---------- Entries shown ----------

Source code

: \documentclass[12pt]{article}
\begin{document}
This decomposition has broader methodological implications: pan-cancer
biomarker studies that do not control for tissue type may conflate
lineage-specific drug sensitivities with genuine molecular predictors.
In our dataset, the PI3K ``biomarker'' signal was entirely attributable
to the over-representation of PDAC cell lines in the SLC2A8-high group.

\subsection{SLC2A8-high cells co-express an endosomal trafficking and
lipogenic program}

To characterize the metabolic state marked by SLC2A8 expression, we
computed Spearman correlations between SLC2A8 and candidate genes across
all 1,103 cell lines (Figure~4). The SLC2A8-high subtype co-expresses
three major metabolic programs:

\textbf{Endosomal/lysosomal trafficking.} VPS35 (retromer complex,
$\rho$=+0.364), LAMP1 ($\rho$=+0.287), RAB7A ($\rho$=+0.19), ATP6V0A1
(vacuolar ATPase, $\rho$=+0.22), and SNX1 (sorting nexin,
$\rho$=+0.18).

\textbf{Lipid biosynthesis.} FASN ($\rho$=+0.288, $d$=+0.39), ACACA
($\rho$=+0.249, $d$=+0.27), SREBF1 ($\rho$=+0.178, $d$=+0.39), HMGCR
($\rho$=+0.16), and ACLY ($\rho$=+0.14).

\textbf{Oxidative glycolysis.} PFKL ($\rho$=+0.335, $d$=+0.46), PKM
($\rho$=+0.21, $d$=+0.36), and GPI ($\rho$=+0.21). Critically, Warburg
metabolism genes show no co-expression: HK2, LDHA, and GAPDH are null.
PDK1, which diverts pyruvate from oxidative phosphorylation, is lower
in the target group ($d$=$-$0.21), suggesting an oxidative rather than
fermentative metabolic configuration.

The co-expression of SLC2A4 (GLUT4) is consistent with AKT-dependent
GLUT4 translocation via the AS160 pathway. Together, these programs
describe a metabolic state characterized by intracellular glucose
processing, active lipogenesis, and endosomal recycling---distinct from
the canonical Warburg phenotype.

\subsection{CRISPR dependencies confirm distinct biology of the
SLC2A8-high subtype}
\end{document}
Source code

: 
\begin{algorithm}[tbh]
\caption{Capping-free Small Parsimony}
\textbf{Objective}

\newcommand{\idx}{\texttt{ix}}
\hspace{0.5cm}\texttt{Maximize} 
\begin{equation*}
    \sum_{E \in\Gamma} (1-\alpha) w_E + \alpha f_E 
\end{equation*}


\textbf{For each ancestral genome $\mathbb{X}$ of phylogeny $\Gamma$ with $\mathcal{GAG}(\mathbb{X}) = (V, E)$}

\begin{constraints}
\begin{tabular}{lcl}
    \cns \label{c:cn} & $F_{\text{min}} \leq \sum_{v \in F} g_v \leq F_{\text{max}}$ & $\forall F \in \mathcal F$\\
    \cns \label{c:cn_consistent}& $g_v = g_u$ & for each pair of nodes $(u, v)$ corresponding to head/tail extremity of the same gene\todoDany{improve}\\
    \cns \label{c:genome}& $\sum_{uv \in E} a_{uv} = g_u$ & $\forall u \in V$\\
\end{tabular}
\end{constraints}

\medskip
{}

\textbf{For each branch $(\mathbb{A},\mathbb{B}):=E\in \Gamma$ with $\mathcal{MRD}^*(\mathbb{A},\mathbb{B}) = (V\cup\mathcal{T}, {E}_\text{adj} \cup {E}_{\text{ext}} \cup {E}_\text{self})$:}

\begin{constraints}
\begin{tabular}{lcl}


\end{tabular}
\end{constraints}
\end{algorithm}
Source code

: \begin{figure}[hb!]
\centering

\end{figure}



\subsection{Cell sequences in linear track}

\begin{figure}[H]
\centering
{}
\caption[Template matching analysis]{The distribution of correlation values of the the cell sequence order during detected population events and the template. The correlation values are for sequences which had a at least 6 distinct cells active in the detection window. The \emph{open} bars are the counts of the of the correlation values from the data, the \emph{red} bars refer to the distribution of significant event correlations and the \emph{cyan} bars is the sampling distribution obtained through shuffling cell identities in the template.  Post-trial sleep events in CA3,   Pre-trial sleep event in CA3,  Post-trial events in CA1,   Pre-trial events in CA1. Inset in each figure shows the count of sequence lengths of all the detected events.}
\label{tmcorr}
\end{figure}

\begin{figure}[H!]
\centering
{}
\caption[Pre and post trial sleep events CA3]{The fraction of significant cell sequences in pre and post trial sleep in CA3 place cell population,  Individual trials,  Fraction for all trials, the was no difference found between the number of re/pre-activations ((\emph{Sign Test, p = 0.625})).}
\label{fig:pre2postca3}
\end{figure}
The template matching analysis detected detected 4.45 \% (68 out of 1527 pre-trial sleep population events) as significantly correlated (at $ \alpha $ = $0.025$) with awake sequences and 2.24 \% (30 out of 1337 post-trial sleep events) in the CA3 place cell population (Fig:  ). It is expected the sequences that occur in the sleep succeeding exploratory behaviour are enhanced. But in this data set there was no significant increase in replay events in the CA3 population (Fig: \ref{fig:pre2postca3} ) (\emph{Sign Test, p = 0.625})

----------

### Problem statement
Copy out the records once more. Match them exactly.

### Output below
Source code

: \documentclass[12pt]{article}
\begin{document}
This decomposition has broader methodological implications: pan-cancer
biomarker studies that do not control for tissue type may conflate
lineage-specific drug sensitivities with genuine molecular predictors.
In our dataset, the PI3K ``biomarker'' signal was entirely attributable
to the over-representation of PDAC cell lines in the SLC2A8-high group.

\subsection{SLC2A8-high cells co-express an endosomal trafficking and
lipogenic program}

To characterize the metabolic state marked by SLC2A8 expression, we
computed Spearman correlations between SLC2A8 and candidate genes across
all 1,103 cell lines (Figure~4). The SLC2A8-high subtype co-expresses
three major metabolic programs:

\textbf{Endosomal/lysosomal trafficking.} VPS35 (retromer complex,
$\rho$=+0.364), LAMP1 ($\rho$=+0.287), RAB7A ($\rho$=+0.19), ATP6V0A1
(vacuolar ATPase, $\rho$=+0.22), and SNX1 (sorting nexin,
$\rho$=+0.18).

\textbf{Lipid biosynthesis.} FASN ($\rho$=+0.288, $d$=+0.39), ACACA
($\rho$=+0.249, $d$=+0.27), SREBF1 ($\rho$=+0.178, $d$=+0.39), HMGCR
($\rho$=+0.16), and ACLY ($\rho$=+0.14).

\textbf{Oxidative glycolysis.} PFKL ($\rho$=+0.335, $d$=+0.46), PKM
($\rho$=+0.21, $d$=+0.36), and GPI ($\rho$=+0.21). Critically, Warburg
metabolism genes show no co-expression: HK2, LDHA, and GAPDH are null.
PDK1, which diverts pyruvate from oxidative phosphorylation, is lower
in the target group ($d$=$-$0.21), suggesting an oxidative rather than
fermentative metabolic configuration.

The co-expression of SLC2A4 (GLUT4) is consistent with AKT-dependent
GLUT4 translocation via the AS160 pathway. Together, these programs
describe a metabolic state characterized by intracellular glucose
processing, active lipogenesis, and endosomal recycling---distinct from
the canonical Warburg phenotype.

\subsection{CRISPR dependencies confirm distinct biology of the
SLC2A8-high subtype}
\end{document}
Source code

: 
\begin{algorithm}[tbh]
\caption{Capping-free Small Parsimony}
\textbf{Objective}

\newcommand{\idx}{\texttt{ix}}
\hspace{0.5cm}\texttt{Maximize} 
\begin{equation*}
    \sum_{E \in\Gamma} (1-\alpha) w_E + \alpha f_E 
\end{equation*}


\textbf{For each ancestral genome $\mathbb{X}$ of phylogeny $\Gamma$ with $\mathcal{GAG}(\mathbb{X}) = (V, E)$}

\begin{constraints}
\begin{tabular}{lcl}
    \cns \label{c:cn} & $F_{\text{min}} \leq \sum_{v \in F} g_v \leq F_{\text{max}}$ & $\forall F \in \mathcal F$\\
    \cns \label{c:cn_consistent}& $g_v = g_u$ & for each pair of nodes $(u, v)$ corresponding to head/tail extremity of the same gene\todoDany{improve}\\
    \cns \label{c:genome}& $\sum_{uv \in E} a_{uv} = g_u$ & $\forall u \in V$\\
\end{tabular}
\end{constraints}

\medskip
{}

\textbf{For each branch $(\mathbb{A},\mathbb{B}):=E\in \Gamma$ with $\mathcal{MRD}^*(\mathbb{A},\mathbb{B}) = (V\cup\mathcal{T}, {E}_\text{adj} \cup {E}_{\text{ext}} \cup {E}_\text{self})$:}

\begin{constraints}
\begin{tabular}{lcl}


\end{tabular}
\end{constraints}
\end{algorithm}
Source code

: \begin{figure}[hb!]
\centering

\end{figure}



\subsection{Cell sequences in linear track}

\begin{figure}[H]
\centering
{}
\caption[Template matching analysis]{The distribution of correlation values of the the cell sequence order during detected population events and the template. The correlation values are for sequences which had a at least 6 distinct cells active in the detection window. The \emph{open} bars are the counts of the of the correlation values from the data, the \emph{red} bars refer to the distribution of significant event correlations and the \emph{cyan} bars is the sampling distribution obtained through shuffling cell identities in the template.  Post-trial sleep events in CA3,   Pre-trial sleep event in CA3,  Post-trial events in CA1,   Pre-trial events in CA1. Inset in each figure shows the count of sequence lengths of all the detected events.}
\label{tmcorr}
\end{figure}

\begin{figure}[H!]
\centering
{}
\caption[Pre and post trial sleep events CA3]{The fraction of significant cell sequences in pre and post trial sleep in CA3 place cell population,  Individual trials,  Fraction for all trials, the was no difference found between the number of re/pre-activations ((\emph{Sign Test, p = 0.625})).}
\label{fig:pre2postca3}
\end{figure}
The template matching analysis detected detected 4.45 \% (68 out of 1527 pre-trial sleep population events) as significantly correlated (at $ \alpha $ = $0.025$) with awake sequences and 2.24 \% (30 out of 1337 post-trial sleep events) in the CA3 place cell population (Fig:  ). It is expected the sequences that occur in the sleep succeeding exploratory behaviour are enhanced. But in this data set there was no significant increase in replay events in the CA3 population (Fig: \ref{fig:pre2postca3} ) (\emph{Sign Test, p = 0.625})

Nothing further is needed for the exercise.